Manifestantes protestam contra a privatização do Maracanã

Cerca de 300 pessoas caminharam pelas ruas da Tijuca até o estádio

Cerca de 300 pessoas saíram da Praça Saens Peña, na Tijuca (Zona Norte), e caminharam até o Estádio Mário Filho na manifestação O Maraca é Nosso!Grande ato unificado contra a privatização e as demolições do Complexo do Maracanã. Torcedores com as camisas de seus times, atletas, estudantes e índios, que protestam contra as mudanças no complexo esportivo, cantaram gritos de guerra e entoaram cânticos indígenas debaixo do forte calor carioca na manhã deste sábado (1/12).

O ato, organizado pelo Comitê Popular Rio Copa e Olimpíadas, quer evitar a demolição do Parque Aquático Julio Delamare, do Estádio de Atletismo Célio de Barros, da Escola Municipal Friedenreich e do prédio onde funcionou o Museu do Índio.

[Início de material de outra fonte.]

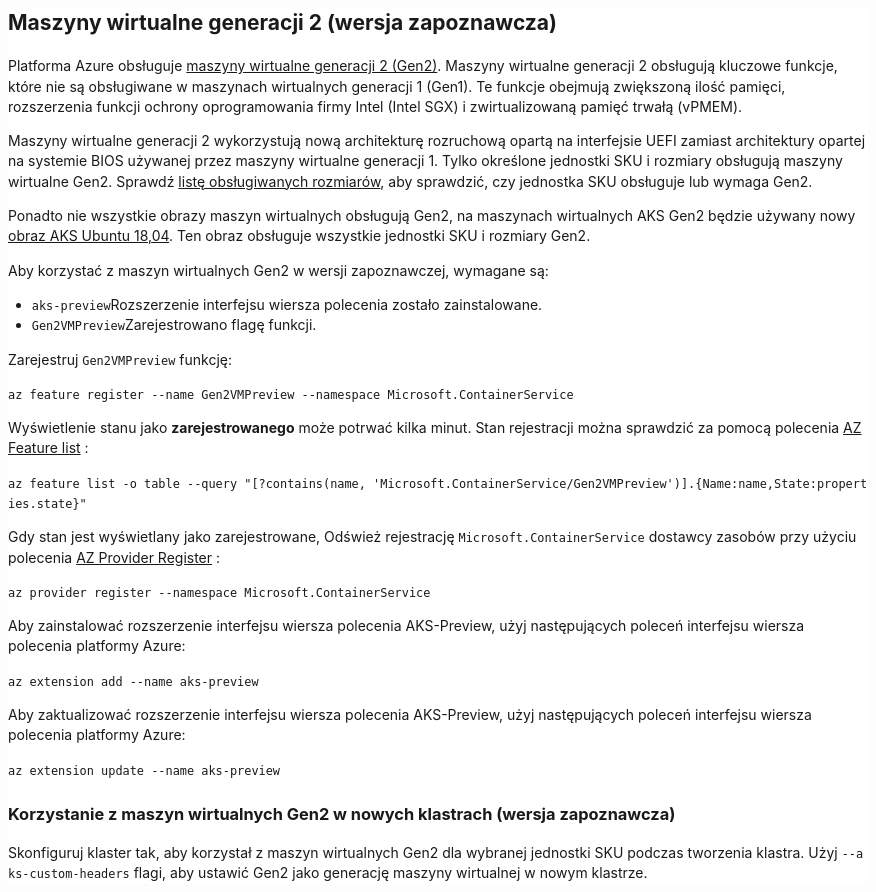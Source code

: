 ## <a name="generation-2-virtual-machines-preview"></a>Maszyny wirtualne generacji 2 (wersja zapoznawcza)

Platforma Azure obsługuje [maszyny wirtualne generacji 2 (Gen2)](../virtual-machines/generation-2.md). Maszyny wirtualne generacji 2 obsługują kluczowe funkcje, które nie są obsługiwane w maszynach wirtualnych generacji 1 (Gen1). Te funkcje obejmują zwiększoną ilość pamięci, rozszerzenia funkcji ochrony oprogramowania firmy Intel (Intel SGX) i zwirtualizowaną pamięć trwałą (vPMEM).

Maszyny wirtualne generacji 2 wykorzystują nową architekturę rozruchową opartą na interfejsie UEFI zamiast architektury opartej na systemie BIOS używanej przez maszyny wirtualne generacji 1.
Tylko określone jednostki SKU i rozmiary obsługują maszyny wirtualne Gen2. Sprawdź [listę obsługiwanych rozmiarów](../virtual-machines/generation-2.md#generation-2-vm-sizes), aby sprawdzić, czy jednostka SKU obsługuje lub wymaga Gen2.

Ponadto nie wszystkie obrazy maszyn wirtualnych obsługują Gen2, na maszynach wirtualnych AKS Gen2 będzie używany nowy [obraz AKS Ubuntu 18,04](#os-configuration). Ten obraz obsługuje wszystkie jednostki SKU i rozmiary Gen2.

Aby korzystać z maszyn wirtualnych Gen2 w wersji zapoznawczej, wymagane są:
- `aks-preview`Rozszerzenie interfejsu wiersza polecenia zostało zainstalowane.
- `Gen2VMPreview`Zarejestrowano flagę funkcji.

Zarejestruj `Gen2VMPreview` funkcję:

```azurecli
az feature register --name Gen2VMPreview --namespace Microsoft.ContainerService
```

Wyświetlenie stanu jako **zarejestrowanego** może potrwać kilka minut. Stan rejestracji można sprawdzić za pomocą polecenia [AZ Feature list](/cli/azure/feature#az-feature-list) :

```azurecli
az feature list -o table --query "[?contains(name, 'Microsoft.ContainerService/Gen2VMPreview')].{Name:name,State:properties.state}"
```

Gdy stan jest wyświetlany jako zarejestrowane, Odśwież rejestrację `Microsoft.ContainerService` dostawcy zasobów przy użyciu polecenia [AZ Provider Register](/cli/azure/provider#az-provider-register) :

```azurecli
az provider register --namespace Microsoft.ContainerService
```

Aby zainstalować rozszerzenie interfejsu wiersza polecenia AKS-Preview, użyj następujących poleceń interfejsu wiersza polecenia platformy Azure:

```azurecli
az extension add --name aks-preview
```

Aby zaktualizować rozszerzenie interfejsu wiersza polecenia AKS-Preview, użyj następujących poleceń interfejsu wiersza polecenia platformy Azure:

```azurecli
az extension update --name aks-preview
```

### <a name="use-gen2-vms-on-new-clusters-preview"></a>Korzystanie z maszyn wirtualnych Gen2 w nowych klastrach (wersja zapoznawcza)
Skonfiguruj klaster tak, aby korzystał z maszyn wirtualnych Gen2 dla wybranej jednostki SKU podczas tworzenia klastra. Użyj `--aks-custom-headers` flagi, aby ustawić Gen2 jako generację maszyny wirtualnej w nowym klastrze.


[azure-cli-install]: /cli/azure/install-azure-cli
[az-feature-register]: /cli/azure/feature#az-feature-register
[az-feature-list]: /cli/azure/feature#az-feature-list
[az-provider-register]: /cli/azure/provider#az-provider-register
[az-extension-add]: /cli/azure/extension#az-extension-add
[az-extension-update]: /cli/azure/extension#az-extension-update
[az-feature-register]: /cli/azure/feature#az-feature-register
[az-feature-list]: /cli/azure/feature#az-feature-list
[az-provider-register]: /cli/azure/provider#az-provider-register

De acordo com o projeto de privatização e concessão do Maracanã, estes espaços serão demolidos para dar lugar a áreas de aquecimento de atletas, estacionamentos, restaurantes e um shopping.

Presente ao ato, o deputado estadual Marcelo Freixo (PSOL) questionou as demolições previstas no projeto e a 'descaracterização' e concessão do Maracanã.

"O Maracanã é um dos espaços mais democráticos e mais populares do Rio de Janeiro. Eu só posso vender ou ceder alguma coisa se ela me pertencer. E o Maracanã não pertence ao governo, ele pertence ao povo, e à história do Rio de Janeiro. Pra vender ao Eike Batista, ou seja lá quem for, tem que consultar a população, que na maioria esmagadora é contra", garantiu o parlamentar. "O fim da geral já foi um absurdo. Agora, acabar com uma escola, com um museu para a construção de uma arena multiuso que descaracteriza a alma do carioca não vai ficar barato. Essa movimentação nas ruas é só o início de muito protesto".

Gustavo Mehl, de 29 anos, um dos integrantes do Comitê Público da Copa e Olimpíadas, justificou a realização do ato.

"É o resultado de um processo arbitrário. Não contaram com a presença e opinião de torcedores e usuários das instalações. Estamos indignados. Querem acabar com a escola que está entre as dez melhores, com o Júlio Delamare e com o Célio de Barros que atendem a crianças e adultos, desenvolvendo vários projetos de inclusão social", disse ele. "Estamos aqui para dizer que o Maracanã deve servir à população e não ser um local apenas para se conseguir lucro. Queremos uma solução satisfatória para todos os lados".

Também deputada estadual, Clarissa Garotinho (PR) afirmou que propôs um projeto de plebiscito e espera que a população decida, dentro de 15 dias, qual será o destino do complexo do Maracanã.

"Sou contra a privatização. O Estádio é público e precisa manter esse caráter. A privatização tira esse viés social e esportivo. O que valerá é o interesse do concessionário. Quem sabe quanto ele cobrará para receber um clássico? E se ele preferir realizar um show no lugar de um Fla x Flu? Qual será o preço dos ingressos?", indagou a parlamentar.

Mãe de um estudante da Escola Municipal Friedenreich, a quarta melhor no estado, segundo o Índice de Desenvolvimento da Educação Básica (Ideb), Áurea Maria Xavier, moradora em Vila Isabel (Zona Norte) destacou, além da qualidade do ensino, outras qualidades da unidade que pode ser demolida.

"A escola era perfeita. Acessível, confortável. A equipe de professores e funcionários era única. É inacreditável que queiram demoli-la", avaliou. "O governador e o prefeito nunca foram até lá, não sabem nem do que se trata".

Em reformas desde setembro de 2010, o estádio deve estar pronto em fevereiro de 2013 e será uma das sedes da Copa das Confederações, realizando, inclusive, a final do torneio. Em 2014, no Mundial, também vai receber a decisão da competição.